AMELIA (Dir. Mira Nair, 2009)

It’s apparent up front that 2 time Oscar winner Hillary Swank has the right stuff to step into the shoes of world famous American aviatrix Amelia Earhart. She’s got the tiny waif-like frame, the smiling eyes, and, yes, the big teeth. She infuses Earhart with the tom boy pluck of a young Katherine Hepburn; a fierce independently willed woman fighting to make a name for herself in a man’s world. Unfortunately the movie she anchors was assembled according to the rulebook for Conventional Biopic 101.

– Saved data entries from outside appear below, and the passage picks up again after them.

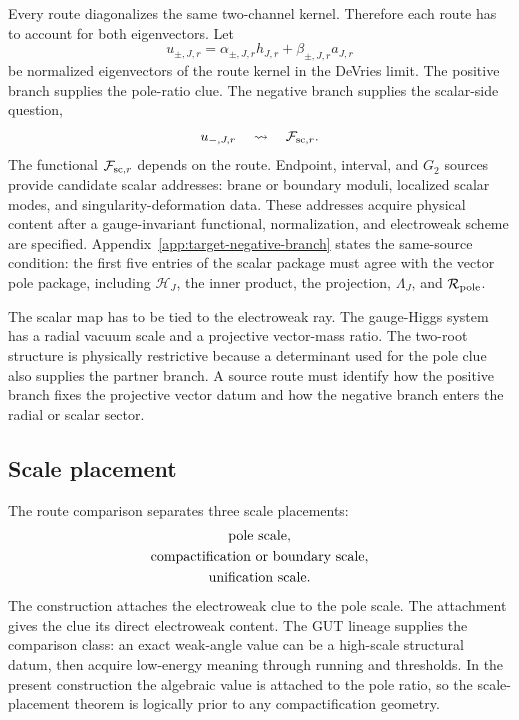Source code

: Every route diagonalizes the same two-channel kernel.  Therefore each route has to account for both eigenvectors.  Let
\begin{equation}
  u_{\pm,J,r}=
  \alpha_{\pm,J,r}h_{J,r}
  +
  \beta_{\pm,J,r}a_{J,r}
  \label{eq:route-eigenvectors}
\end{equation}
be normalized eigenvectors of the route kernel in the DeVries limit.  The positive branch supplies the pole-ratio clue.  The negative branch supplies the scalar-side question,
\begin{equation}
  u_{-,J,r}
  \quad\leadsto\quad
  \mathcal F_{{\rm sc},r}.
  \label{eq:route-scalar-map}
\end{equation}
The functional \(\mathcal F_{{\rm sc},r}\) depends on the route.  Endpoint, interval, and \(G_2\) sources provide candidate scalar addresses: brane or boundary moduli, localized scalar modes, and singularity-deformation data.  These addresses acquire physical content after a gauge-invariant functional, normalization, and electroweak scheme are specified.
Appendix~\ref{app:target-negative-branch} states the same-source condition:
the first five entries of the scalar package must agree with the vector pole
package, including \(\mathcal H_J\), the inner product, the projection,
\(\Lambda_J\), and \(\mathcal R_{\rm pole}\).

The scalar map has to be tied to the electroweak ray.  The gauge-Higgs system has a radial vacuum scale and a projective vector-mass ratio.  The two-root structure is physically restrictive because a determinant used for the pole clue also supplies the partner branch.  A source route must identify how the positive branch fixes the projective vector datum and how the negative branch enters the radial or scalar sector.

\subsection{Scale placement}
\label{sec:route-scale-placement}

The route comparison separates three scale placements:
\begin{equation}
  \begin{gathered}
  \hbox{pole scale},
  \\
  \hbox{compactification or boundary scale},
  \\
  \hbox{unification scale}.
  \end{gathered}
  \label{eq:route-scale-placements}
\end{equation}
The construction attaches the electroweak clue to the pole scale.  The
attachment gives the clue its direct electroweak content.  The GUT lineage
supplies the comparison class: an exact weak-angle value can be a high-scale
structural datum, then acquire low-energy meaning through running and
thresholds.  In the present construction the algebraic value is attached to the pole
ratio, so the scale-placement theorem is logically prior to any compactification
geometry.

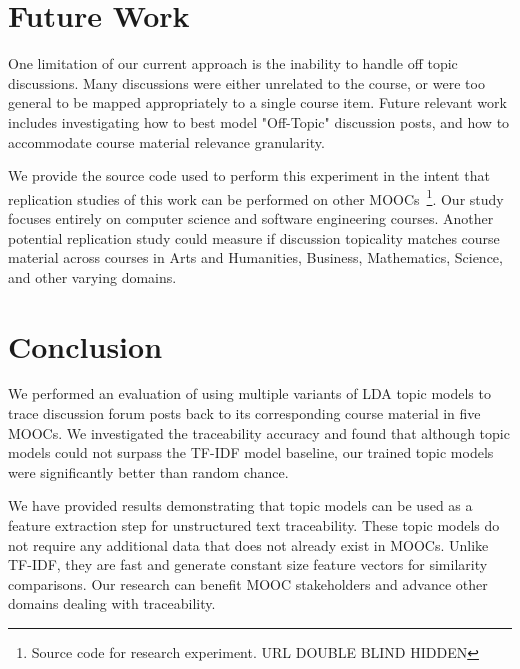 \documentclass[sigconf, anonymous]{acmart}
\begin{document}
\section{Future Work}
One limitation of our current approach is the inability to handle off topic discussions.
Many discussions were either unrelated to the course, or were too general to be mapped appropriately to a single course item.
Future relevant work includes investigating how to best model "Off-Topic" discussion posts, and how to accommodate course material relevance granularity.

We provide the source code used to perform this experiment in the intent that replication studies of this work can be performed on other MOOCs~\footnote{Source code for research experiment.
    URL DOUBLE BLIND HIDDEN}.
Our study focuses entirely on computer science and software engineering courses.
Another potential replication study could measure if discussion topicality matches course material across courses in Arts and Humanities, Business, Mathematics, Science, and other varying domains.

\section{Conclusion}
We performed an evaluation of using multiple variants of LDA topic models to trace discussion forum posts back to its corresponding course material in five MOOCs.
We investigated the traceability accuracy and found that although topic models could not surpass the TF-IDF model baseline, our trained topic models were significantly better than random chance.

We have provided results demonstrating that topic models can be used as a feature extraction step for unstructured text traceability.
These topic models do not require any additional data that does not already exist in MOOCs.
Unlike TF-IDF, they are fast and generate constant size feature vectors for similarity comparisons.
Our research can benefit MOOC stakeholders and advance other domains dealing with traceability.



\end{document}
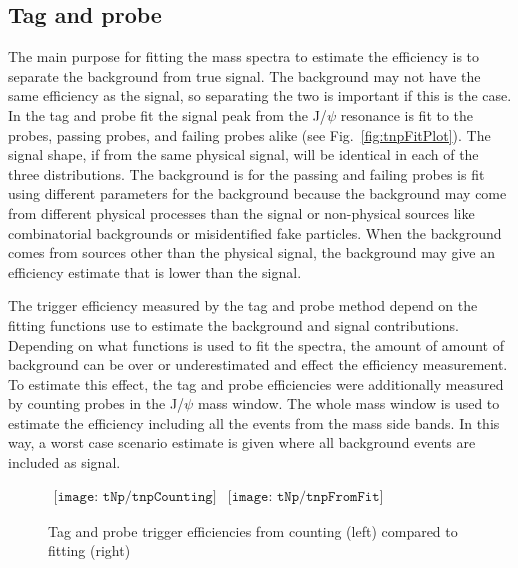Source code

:     \subsection{Tag and probe}
      The main purpose for fitting the mass spectra to estimate the efficiency
        is to separate the background from true signal. 
      The background may not have the same efficiency as the signal, so 
        separating the two is important if this is the case.
      In the tag and probe fit the signal peak from the J/$\psi$ resonance
        is fit to the probes, passing probes, and failing probes alike (see
        Fig.~\ref{fig:tnpFitPlot}). 
      The signal shape, if from the same physical signal, will be 
        identical in each of the three distributions. 
      The background is for the passing and failing probes is fit using 
        different parameters for the background because the background
        may come from different physical processes than the signal or 
        non-physical sources like combinatorial backgrounds or misidentified
        fake particles.
      When the background comes from sources other than the physical signal,
        the background may give an efficiency estimate that is lower than
        the signal. 

      The trigger efficiency measured by the tag and probe method depend on
        the fitting functions use to estimate the background and signal 
        contributions. 
      Depending on what functions is used to fit the spectra, the amount of
        amount of background can be over or underestimated and effect the 
        efficiency measurement.
      To estimate this effect, the tag and probe efficiencies were additionally
        measured by counting probes in the J/$\psi$ mass window. 
      The whole mass window is used to estimate the efficiency including all 
        the events from the mass side bands.
      In this way, a worst case scenario estimate is given where all background
        events are included as signal. 
      \begin{figure}[!Hhbt]
        \centering
        $ \begin{array}{cc}
          \texttt{[image: tNp/tnpCounting]} &
          \texttt{[image: tNp/tnpFromFit]}
        \end{array} $ 
        \caption{Tag and probe trigger efficiencies from counting (left) 
          compared to fitting (right)}
        \label{fig:tnpCntVFit}
      \end{figure}

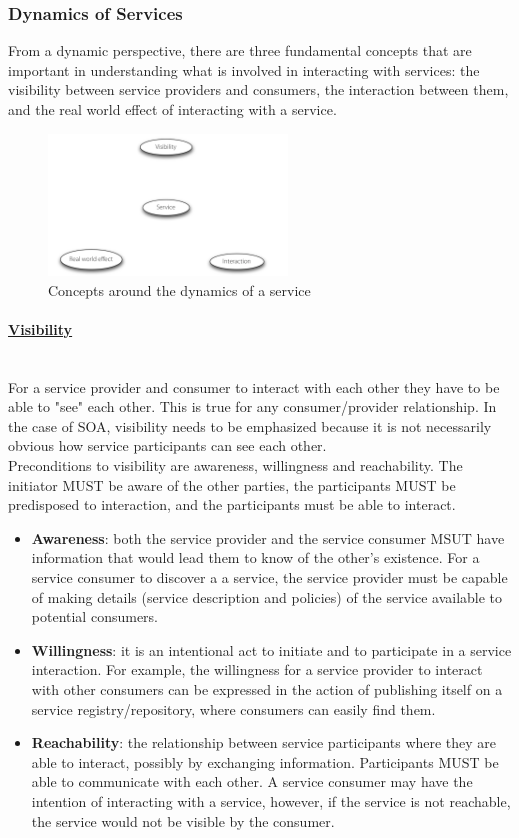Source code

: \documentclass[10pt,a4paper]{article}
\newcommand{\myparagraph}[1]{\paragraph{\uline{#1}}\mbox{}\\[0.05in]}
\begin{document}
\subsubsection{Dynamics of Services}
From a dynamic perspective, there are three fundamental concepts that are important in understanding what is involved in interacting with services: the visibility between service providers and consumers, the interaction between them, and the real world effect of interacting with a service.
\begin{figure}[h!]
 \hfill \includegraphics[width=180pt]{images/dynamics-services}\hspace*{\fill}
  \caption{Concepts around the dynamics of a service}
  \label{fig:dynamics}
\end{figure} 
\myparagraph{Visibility}
 For a service provider and consumer to interact with each other they have to be able to "see" each other. This is true for any consumer/provider relationship. In the case of SOA, visibility needs to be emphasized because it is not necessarily obvious how service participants can see each other. \\
 Preconditions to visibility are awareness, willingness and reachability. The initiator MUST be aware of the other parties, the participants MUST be predisposed to interaction, and the participants must be able to interact.
 \begin{itemize}
 	\item \textbf{Awareness}: both the service provider and the service consumer MSUT have information that would lead them to know of the other's existence. For a service consumer to discover a a service, the service provider must be capable of making details (service description and policies) of the service available to potential consumers.
 	\item \textbf{Willingness}: it is an intentional act to initiate and to participate in a service interaction.  For example, the willingness for a service provider to interact with other consumers can be expressed in the action of publishing itself on a service registry/repository, where consumers can easily find them.
 	\item \textbf{Reachability}: the relationship between service participants where they are able to interact, possibly by exchanging information. Participants MUST be able to communicate with each other. A service consumer may have the intention of interacting with a service, however, if the service is not reachable, the service would not be visible by the consumer.
 \end{itemize}
\end{document}
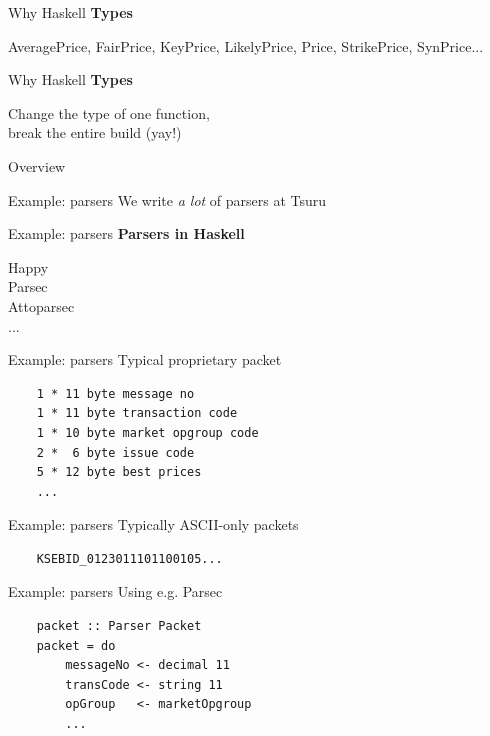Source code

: \documentclass[20pt]{beamer}
\newcommand{\vspaced}{
    \vspace{5mm}
}
\begin{document}
\begin{frame}[fragile]{Why Haskell}
    \textbf{Types} \\
    \vspaced
    AveragePrice, FairPrice, KeyPrice, LikelyPrice, Price, StrikePrice,
    SynPrice...
\end{frame}

\begin{frame}[fragile]{Why Haskell}
    \textbf{Types} \\
    \vspaced
    Change the type of one function, \\
    break the entire build (yay!) \\
\end{frame}


\begin{frame}{Overview}
\end{frame}

\begin{frame}{Example: parsers}
    We write \emph{a lot} of parsers at Tsuru
\end{frame}

\begin{frame}{Example: parsers}
    \textbf{Parsers in Haskell} \\
    \vspaced
    Happy \\
    Parsec \\
    Attoparsec \\
    ... \\
\end{frame}

\begin{frame}[fragile]{Example: parsers}
    Typical proprietary packet \\
    \vspaced
    \begin{lstlisting}
    1 * 11 byte message no
    1 * 11 byte transaction code
    1 * 10 byte market opgroup code
    2 *  6 byte issue code
    5 * 12 byte best prices
    ...
    \end{lstlisting}
\end{frame}

\begin{frame}[fragile]{Example: parsers}
    Typically ASCII-only packets
    \vspaced
    \begin{lstlisting}
    KSEBID_0123011101100105...
    \end{lstlisting}
\end{frame}

\begin{frame}[fragile]{Example: parsers}
    Using e.g. Parsec \\
    \vspaced
    \begin{lstlisting}
    packet :: Parser Packet
    packet = do
        messageNo <- decimal 11
        transCode <- string 11
        opGroup   <- marketOpgroup
        ...
    \end{lstlisting}
\end{frame}
\end{document}
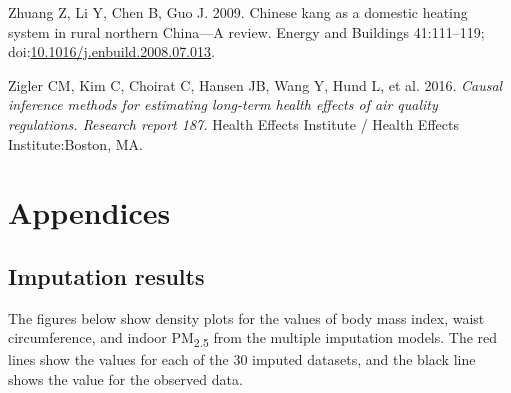 \documentclass[
  letterpaper,
  DIV=11,
  numbers=noendperiod]{scrartcl}
\newlength{\cslhangindent}
\newlength{\cslentryspacingunit} %
\newenvironment{CSLReferences}[2] %
 {%
  \setlength{\parindent}{0pt}
  \ifodd #1
  \let\oldpar\par
  \def\par{\hangindent=\cslhangindent\oldpar}
  \fi
  \setlength{\parskip}{#2\cslentryspacingunit}
 }%
 {}
\begin{document}
\begin{CSLReferences}{1}{0}
\leavevmode{}%
Zhuang Z, Li Y, Chen B, Guo J. 2009. Chinese kang as a domestic heating
system in rural northern {China}---{A} review. Energy and Buildings
41:111--119;
doi:\href{https://doi.org/10.1016/j.enbuild.2008.07.013}{10.1016/j.enbuild.2008.07.013}.

\leavevmode{}%
Zigler CM, Kim C, Choirat C, Hansen JB, Wang Y, Hund L, et al. 2016.
\emph{Causal inference methods for estimating long-term health effects
of air quality regulations. {Research} report 187.} Health Effects
Institute / Health Effects Institute:Boston, MA.

\end{CSLReferences}

\newpage
\appendix
\renewcommand{\thefigure}{A\arabic{figure}}
\renewcommand{\thetable}{A\arabic{table}}
\setcounter{figure}{0}
\setcounter{table}{0}

\hypertarget{appendices}{%
\section{Appendices}\label{appendices}}

\hypertarget{imputation-results}{%
\subsection{Imputation results}\label{imputation-results}}

The figures below show density plots for the values of body mass index,
waist circumference, and indoor PM\textsubscript{2.5} from the multiple
imputation models. The red lines show the values for each of the 30
imputed datasets, and the black line shows the value for the observed
data.
\end{document}
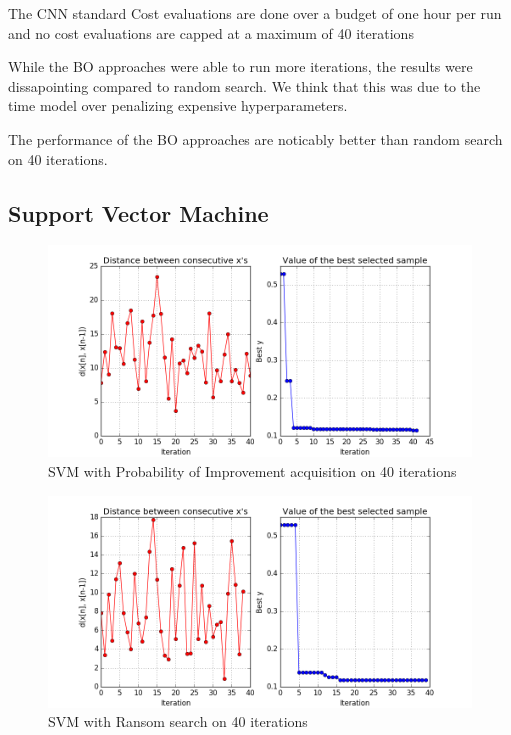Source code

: \documentclass[letterpaper]{article}
\begin{document}
The CNN standard Cost evaluations are done over a budget of one hour per run and no cost evaluations are capped at a maximum of 40 iterations

While the BO approaches were able to run more iterations, the results were dissapointing compared to random search.
We think that this was due to the time model over penalizing expensive hyperparameters.

The performance of the BO approaches are noticably better than random search on 40 iterations.

\subsection {Support Vector Machine}
\begin{figure}[h]
	\includegraphics[width=\linewidth]{EIX_SVM_X_init2_NC_ITER40.png}
	\caption{SVM with Probability of Improvement acquisition on 40 iterations}
\end{figure}
\begin{figure}[h]
	\includegraphics[width=\linewidth]{RAND_SVM_X_init2_NC_ITER40.png}
	\caption{SVM with Ransom search on 40 iterations}
\end{figure}
\end{document}

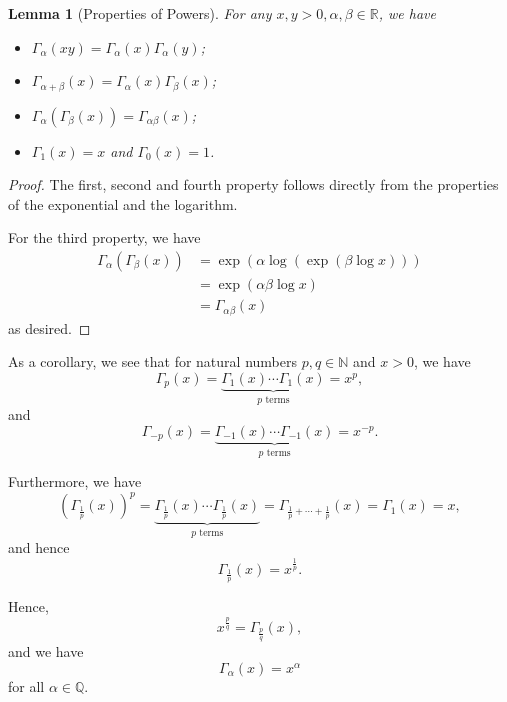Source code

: \documentclass[11pt]{article}
\numberwithin{equation}{section}
\newtheorem{lemma}[theorem]{Lemma}
\theoremstyle{definition}
\theoremstyle{remark}
\newcommand{\pqty}[1]{\left(#1\right)}
\newcommand{\flatfrac}[2]{\frac{#1}{#2}}
\newcommand{\RR}{\mathbb R}
\newcommand{\NN}{\mathbb N}
\newcommand{\QQ}{\mathbb Q}
\begin{document}
\begin{lemma}[Properties of Powers]\label{analysis-unit-0226}
    \label{lem:properties-power}%
    For any \(x, y > 0, \alpha, \beta \in \RR\), we have
    \begin{itemize}
        \item \(\Gamma_\alpha \pqty{xy} = \Gamma_\alpha \pqty{x} \Gamma_\alpha \pqty{y}\);
        \item \(\Gamma_{\alpha + \beta} \pqty{x} = \Gamma_\alpha \pqty{x} \Gamma_\beta \pqty{x}\);
        \item \(\Gamma_\alpha \pqty{\Gamma_\beta \pqty{x}} = \Gamma_{\alpha \beta} \pqty{x}\);
        \item \(\Gamma_1\pqty{x} = x\) and \(\Gamma_0 \pqty{x} = 1\).
    \end{itemize}
\end{lemma}

\begin{proof}
    The first, second and fourth property follows directly from the properties of the exponential and the logarithm.

    For the third property, we have
    \begin{align*}
        \Gamma_\alpha \pqty{\Gamma_\beta \pqty{x}} &= \exp\pqty{\alpha \log\pqty{\exp \pqty{\beta \log x}}} \\
        &= \exp\pqty{\alpha \beta \log x} \\
        &= \Gamma_{\alpha \beta} \pqty{x}
    \end{align*}
    as desired.
\end{proof}

As a corollary, we see that for natural numbers \(p, q \in \NN\) and \(x > 0\), we have
\[
    \Gamma_p \pqty{x} = \underbrace{\Gamma_1 \pqty{x} \cdots \Gamma_1 \pqty{x}}_{p \text{ terms}} = x^p,
\]
and
\[
    \Gamma_{-p} \pqty{x} = \underbrace{\Gamma_{-1} \pqty{x} \cdots \Gamma_{-1} \pqty{x}}_{p \text{ terms}} = x^{-p}.
\]

Furthermore, we have
\[
    \pqty{\Gamma_{\flatfrac{1}{p}} \pqty{x}}^{p} = \underbrace{\Gamma_{\flatfrac{1}{p}} \pqty{x} \cdots \Gamma_{\flatfrac{1}{p}} \pqty{x}}_{p \text{ terms}} = \Gamma_{\flatfrac{1}{p} + \cdots + \flatfrac{1}{p}} \pqty{x} = \Gamma_1 \pqty{x} = x,
\]
and hence
\[
    \Gamma_{\flatfrac{1}{p}} \pqty{x} = x^{\flatfrac{1}{p}}.
\]

Hence,
\[
    x^{\flatfrac{p}{q}} = \Gamma_{\flatfrac{p}{q}} \pqty{x},
\]
and we have
\[
    \Gamma_{\alpha} \pqty{x} = x^\alpha
\]
for all \(\alpha \in \QQ\).
\end{document}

The basic obligatory biopic formula rules are as follows: You start near the end of your subject’s life and then flash back through the greatest hits. You show your subject as a child when the light of inspiration first flashed through their eyes. You have a montage showing when your subject first got famous – here it’s a sweep through ticker-tape parade spectacle, press quotes, and re-staging of well known photographs.


You then get the rough patches with the subject rising above marital discord and the doubts of peers before your ostensibly emotional finale. At the very end you show historic footage of the real person and folks leave the theater thinking they’ve seen a noble tribute to your subject. Then you sit back and wait for your Academy Award.

So there are no surprises in this by-the-book biopic but it’s fair to say that nobody was expecting any. Mira Nair makes competently crafted films and on the surface this is a good looking and well acted work. It’s just that the pure passion and sense of purpose to make this project fly (sorry) are sorely missing.

Swank reaches for passion and comes close at times, especially when she tells her promoter turned romantic pursuer George Putnam played by Richard Gere that she must be free – “a vagabond of the air.” But beyond that she’s got nothing but strained cock pit close-ups and there’s not enough to latch onto throughout the broad strokes.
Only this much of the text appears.